Make your reply a word-for-word repeat of the records.

Stored data entries
::::::::

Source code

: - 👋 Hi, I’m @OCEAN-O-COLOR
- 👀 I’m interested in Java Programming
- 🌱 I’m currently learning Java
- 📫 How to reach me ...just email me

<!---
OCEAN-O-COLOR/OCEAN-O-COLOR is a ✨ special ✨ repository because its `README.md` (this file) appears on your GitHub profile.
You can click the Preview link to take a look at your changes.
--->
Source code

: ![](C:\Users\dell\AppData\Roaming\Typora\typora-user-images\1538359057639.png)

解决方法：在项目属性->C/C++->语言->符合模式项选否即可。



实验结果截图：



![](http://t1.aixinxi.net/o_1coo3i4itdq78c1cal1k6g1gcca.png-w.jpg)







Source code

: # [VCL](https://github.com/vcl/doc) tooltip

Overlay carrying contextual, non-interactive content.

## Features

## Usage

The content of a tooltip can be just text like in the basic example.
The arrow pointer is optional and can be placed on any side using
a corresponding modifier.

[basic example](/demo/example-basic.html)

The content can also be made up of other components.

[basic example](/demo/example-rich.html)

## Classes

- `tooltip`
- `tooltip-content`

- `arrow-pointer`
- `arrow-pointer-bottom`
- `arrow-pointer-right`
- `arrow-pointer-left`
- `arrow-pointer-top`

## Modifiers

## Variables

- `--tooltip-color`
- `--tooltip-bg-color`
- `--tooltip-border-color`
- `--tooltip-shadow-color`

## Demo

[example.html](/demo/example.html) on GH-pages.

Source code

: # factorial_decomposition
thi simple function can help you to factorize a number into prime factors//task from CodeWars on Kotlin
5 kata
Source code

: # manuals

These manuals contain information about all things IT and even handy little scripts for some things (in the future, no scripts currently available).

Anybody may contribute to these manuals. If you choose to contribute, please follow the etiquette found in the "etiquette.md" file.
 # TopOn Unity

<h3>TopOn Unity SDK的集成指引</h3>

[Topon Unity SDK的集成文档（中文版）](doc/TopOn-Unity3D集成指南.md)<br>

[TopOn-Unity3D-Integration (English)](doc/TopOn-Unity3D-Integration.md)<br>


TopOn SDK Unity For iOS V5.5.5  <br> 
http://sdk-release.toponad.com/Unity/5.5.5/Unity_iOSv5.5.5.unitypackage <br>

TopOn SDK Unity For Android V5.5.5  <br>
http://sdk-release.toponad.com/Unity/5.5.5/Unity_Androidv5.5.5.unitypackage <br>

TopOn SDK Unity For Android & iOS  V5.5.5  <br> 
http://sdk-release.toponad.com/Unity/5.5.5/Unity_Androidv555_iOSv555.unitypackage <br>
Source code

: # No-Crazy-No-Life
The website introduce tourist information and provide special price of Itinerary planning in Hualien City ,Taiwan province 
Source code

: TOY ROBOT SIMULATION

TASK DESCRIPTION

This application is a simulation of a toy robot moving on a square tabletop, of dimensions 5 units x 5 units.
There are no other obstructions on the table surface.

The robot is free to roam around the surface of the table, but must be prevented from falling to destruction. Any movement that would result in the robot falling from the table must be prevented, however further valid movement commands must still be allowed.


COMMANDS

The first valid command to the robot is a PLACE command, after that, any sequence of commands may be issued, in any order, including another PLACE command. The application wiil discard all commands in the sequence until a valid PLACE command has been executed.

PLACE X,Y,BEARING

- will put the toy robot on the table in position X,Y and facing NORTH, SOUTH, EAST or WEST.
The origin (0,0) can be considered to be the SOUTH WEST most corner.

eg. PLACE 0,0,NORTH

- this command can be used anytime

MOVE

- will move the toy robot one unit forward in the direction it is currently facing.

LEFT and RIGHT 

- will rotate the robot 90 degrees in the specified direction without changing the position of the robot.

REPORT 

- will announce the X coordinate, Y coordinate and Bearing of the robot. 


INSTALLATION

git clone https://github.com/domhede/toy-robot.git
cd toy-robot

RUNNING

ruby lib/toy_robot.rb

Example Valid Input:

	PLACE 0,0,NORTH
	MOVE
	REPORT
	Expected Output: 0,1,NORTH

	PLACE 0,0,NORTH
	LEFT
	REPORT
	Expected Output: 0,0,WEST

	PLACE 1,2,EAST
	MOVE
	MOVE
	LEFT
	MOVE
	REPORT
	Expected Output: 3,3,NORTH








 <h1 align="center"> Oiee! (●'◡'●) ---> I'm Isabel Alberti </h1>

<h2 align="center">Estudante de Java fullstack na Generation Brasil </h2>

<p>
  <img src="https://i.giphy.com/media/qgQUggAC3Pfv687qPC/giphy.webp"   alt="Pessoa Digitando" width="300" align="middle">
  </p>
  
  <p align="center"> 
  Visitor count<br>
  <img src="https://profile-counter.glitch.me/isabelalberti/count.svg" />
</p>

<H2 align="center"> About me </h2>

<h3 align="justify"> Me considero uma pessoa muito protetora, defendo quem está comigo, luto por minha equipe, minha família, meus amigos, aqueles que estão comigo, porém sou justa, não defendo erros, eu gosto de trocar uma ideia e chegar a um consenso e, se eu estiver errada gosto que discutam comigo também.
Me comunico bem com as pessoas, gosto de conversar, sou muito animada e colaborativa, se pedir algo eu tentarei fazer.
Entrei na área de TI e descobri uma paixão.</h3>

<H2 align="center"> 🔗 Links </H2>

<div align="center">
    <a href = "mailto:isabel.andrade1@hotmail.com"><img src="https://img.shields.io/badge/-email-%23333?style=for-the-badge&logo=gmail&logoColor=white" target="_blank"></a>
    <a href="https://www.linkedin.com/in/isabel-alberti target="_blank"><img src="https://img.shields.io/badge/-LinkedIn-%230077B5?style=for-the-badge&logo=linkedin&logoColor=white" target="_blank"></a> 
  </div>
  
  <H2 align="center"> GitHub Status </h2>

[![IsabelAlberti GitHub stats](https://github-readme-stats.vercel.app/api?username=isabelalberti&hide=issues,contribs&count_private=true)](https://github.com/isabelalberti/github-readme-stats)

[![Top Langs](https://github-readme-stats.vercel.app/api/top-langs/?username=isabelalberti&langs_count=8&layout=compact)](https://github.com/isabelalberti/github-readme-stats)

::::::::

■ Task response:
Source code

: - 👋 Hi, I’m @OCEAN-O-COLOR
- 👀 I’m interested in Java Programming
- 🌱 I’m currently learning Java
- 📫 How to reach me ...just email me

<!---
OCEAN-O-COLOR/OCEAN-O-COLOR is a ✨ special ✨ repository because its `README.md` (this file) appears on your GitHub profile.
You can click the Preview link to take a look at your changes.
--->
Source code

: ![](C:\Users\dell\AppData\Roaming\Typora\typora-user-images\1538359057639.png)

解决方法：在项目属性->C/C++->语言->符合模式项选否即可。



实验结果截图：



![](http://t1.aixinxi.net/o_1coo3i4itdq78c1cal1k6g1gcca.png-w.jpg)







Source code

: # [VCL](https://github.com/vcl/doc) tooltip

Overlay carrying contextual, non-interactive content.

## Features

## Usage

The content of a tooltip can be just text like in the basic example.
The arrow pointer is optional and can be placed on any side using
a corresponding modifier.

[basic example](/demo/example-basic.html)

The content can also be made up of other components.

[basic example](/demo/example-rich.html)

## Classes

- `tooltip`
- `tooltip-content`

- `arrow-pointer`
- `arrow-pointer-bottom`
- `arrow-pointer-right`
- `arrow-pointer-left`
- `arrow-pointer-top`

## Modifiers

## Variables

- `--tooltip-color`
- `--tooltip-bg-color`
- `--tooltip-border-color`
- `--tooltip-shadow-color`

## Demo

[example.html](/demo/example.html) on GH-pages.

Source code

: # factorial_decomposition
thi simple function can help you to factorize a number into prime factors//task from CodeWars on Kotlin
5 kata
Source code

: # manuals

These manuals contain information about all things IT and even handy little scripts for some things (in the future, no scripts currently available).

Anybody may contribute to these manuals. If you choose to contribute, please follow the etiquette found in the "etiquette.md" file.
 # TopOn Unity

<h3>TopOn Unity SDK的集成指引</h3>

[Topon Unity SDK的集成文档（中文版）](doc/TopOn-Unity3D集成指南.md)<br>

[TopOn-Unity3D-Integration (English)](doc/TopOn-Unity3D-Integration.md)<br>


TopOn SDK Unity For iOS V5.5.5  <br> 
http://sdk-release.toponad.com/Unity/5.5.5/Unity_iOSv5.5.5.unitypackage <br>

TopOn SDK Unity For Android V5.5.5  <br>
http://sdk-release.toponad.com/Unity/5.5.5/Unity_Androidv5.5.5.unitypackage <br>

TopOn SDK Unity For Android & iOS  V5.5.5  <br> 
http://sdk-release.toponad.com/Unity/5.5.5/Unity_Androidv555_iOSv555.unitypackage <br>
Source code

: # No-Crazy-No-Life
The website introduce tourist information and provide special price of Itinerary planning in Hualien City ,Taiwan province 
Source code

: TOY ROBOT SIMULATION

TASK DESCRIPTION

This application is a simulation of a toy robot moving on a square tabletop, of dimensions 5 units x 5 units.
There are no other obstructions on the table surface.

The robot is free to roam around the surface of the table, but must be prevented from falling to destruction. Any movement that would result in the robot falling from the table must be prevented, however further valid movement commands must still be allowed.


COMMANDS

The first valid command to the robot is a PLACE command, after that, any sequence of commands may be issued, in any order, including another PLACE command. The application wiil discard all commands in the sequence until a valid PLACE command has been executed.

PLACE X,Y,BEARING

- will put the toy robot on the table in position X,Y and facing NORTH, SOUTH, EAST or WEST.
The origin (0,0) can be considered to be the SOUTH WEST most corner.

eg. PLACE 0,0,NORTH

- this command can be used anytime

MOVE

- will move the toy robot one unit forward in the direction it is currently facing.

LEFT and RIGHT 

- will rotate the robot 90 degrees in the specified direction without changing the position of the robot.

REPORT 

- will announce the X coordinate, Y coordinate and Bearing of the robot. 


INSTALLATION

git clone https://github.com/domhede/toy-robot.git
cd toy-robot

RUNNING

ruby lib/toy_robot.rb

Example Valid Input:

	PLACE 0,0,NORTH
	MOVE
	REPORT
	Expected Output: 0,1,NORTH

	PLACE 0,0,NORTH
	LEFT
	REPORT
	Expected Output: 0,0,WEST

	PLACE 1,2,EAST
	MOVE
	MOVE
	LEFT
	MOVE
	REPORT
	Expected Output: 3,3,NORTH








 <h1 align="center"> Oiee! (●'◡'●) ---> I'm Isabel Alberti </h1>

<h2 align="center">Estudante de Java fullstack na Generation Brasil </h2>

<p>
  <img src="https://i.giphy.com/media/qgQUggAC3Pfv687qPC/giphy.webp"   alt="Pessoa Digitando" width="300" align="middle">
  </p>
  
  <p align="center"> 
  Visitor count<br>
  <img src="https://profile-counter.glitch.me/isabelalberti/count.svg" />
</p>

<H2 align="center"> About me </h2>

<h3 align="justify"> Me considero uma pessoa muito protetora, defendo quem está comigo, luto por minha equipe, minha família, meus amigos, aqueles que estão comigo, porém sou justa, não defendo erros, eu gosto de trocar uma ideia e chegar a um consenso e, se eu estiver errada gosto que discutam comigo também.
Me comunico bem com as pessoas, gosto de conversar, sou muito animada e colaborativa, se pedir algo eu tentarei fazer.
Entrei na área de TI e descobri uma paixão.</h3>

<H2 align="center"> 🔗 Links </H2>

<div align="center">
    <a href = "mailto:isabel.andrade1@hotmail.com"><img src="https://img.shields.io/badge/-email-%23333?style=for-the-badge&logo=gmail&logoColor=white" target="_blank"></a>
    <a href="https://www.linkedin.com/in/isabel-alberti target="_blank"><img src="https://img.shields.io/badge/-LinkedIn-%230077B5?style=for-the-badge&logo=linkedin&logoColor=white" target="_blank"></a> 
  </div>
  
  <H2 align="center"> GitHub Status </h2>

[![IsabelAlberti GitHub stats](https://github-readme-stats.vercel.app/api?username=isabelalberti&hide=issues,contribs&count_private=true)](https://github.com/isabelalberti/github-readme-stats)

[![Top Langs](https://github-readme-stats.vercel.app/api/top-langs/?username=isabelalberti&langs_count=8&layout=compact)](https://github.com/isabelalberti/github-readme-stats)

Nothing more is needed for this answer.